There will be major changes to future electricity prices as the electricity minister commits to a new electricity pricing scheme.
But the best way to limit electricity price increases is to increase transparency around the methods used to determine price changes and cost cross-subsidies.
That’s feedback from energy analyst and EE Business Intelligence managing director Chris Yelland, who says rising electricity prices will hit the poorest hardest.
Yelland’s comments came in response to Power Minister Kgosients announcing his intention to develop a new electricity pricing scheme in South Africa.
Ramokgopa said the scheme was aimed at addressing rising electricity costs in the country as electricity prices significantly outpaced inflation.
These increases were implemented at a time when Eskom’s performance had declined significantly, resulting in South Africans paying significantly more for a less stable electricity supply.

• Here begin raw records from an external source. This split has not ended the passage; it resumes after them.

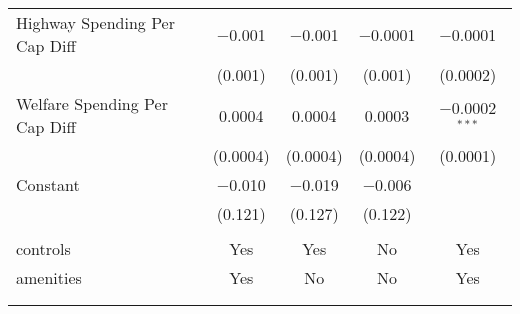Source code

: \begin{table}[!htbp]
\begin{tabular}{@{\extracolsep{5pt}}lcccc}
  Highway Spending Per Cap Diff & $-$0.001 & $-$0.001 & $-$0.0001 & $-$0.0001 \\ 
  & (0.001) & (0.001) & (0.001) & (0.0002) \\ 
  Welfare Spending Per Cap Diff & 0.0004 & 0.0004 & 0.0003 & $-$0.0002$^{***}$ \\ 
  & (0.0004) & (0.0004) & (0.0004) & (0.0001) \\ 
  Constant & $-$0.010 & $-$0.019 & $-$0.006 &  \\ 
  & (0.121) & (0.127) & (0.122) &  \\ 
 \hline \\[-1.8ex] 
controls & Yes & Yes & No & Yes \\ 
amenities & Yes & No & No & Yes \\ 
\hline \\[-1.8ex] 
\hline 
\hline \\[-1.8ex] 
\end{tabular} 
\end{table}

“Our electricity pricing program needs to start and that is the ministry’s main focus now, working with Eskom’s distribution arm and municipalities,” Ramokgopa said.
The Department of Power will also interact with South Africa’s energy regulator NERSA to propose ways to cap future electricity prices and expand access to affordable energy.
However, the minister’s plans to reduce electricity costs are unclear and no specific proposals have yet been outlined.
The first step, Yelland said, is to be more transparent about how electricity prices are determined.
This will help create appropriate methodologies to identify price increases and uncover the underlying drivers of energy price increases in South Africa.
In a recent study, Reserve Bank economists Zaakirah Ismail and Christopher Wood revealed the main drivers of the increase in tariffs.
The study found that the electricity price increase has occurred as Eskom needs extra cash to repay its soaring financing costs, which have more than doubled in the past decade.
Although these rapidly escalating costs result from poor management and insufficient capital allocation, it is difficult to identify the precise sources and outline ways to mitigate them.

A second way in which electricity price increases may be limited is due to greater transparency across South Africa’s electricity sector.
Cross-recharge refers to the way in which different South Africans bear the price of electricity to ensure access to energy.
For example, large customers subsidize electricity use by smaller customers, while wealthy South Africans subsidize poor citizens.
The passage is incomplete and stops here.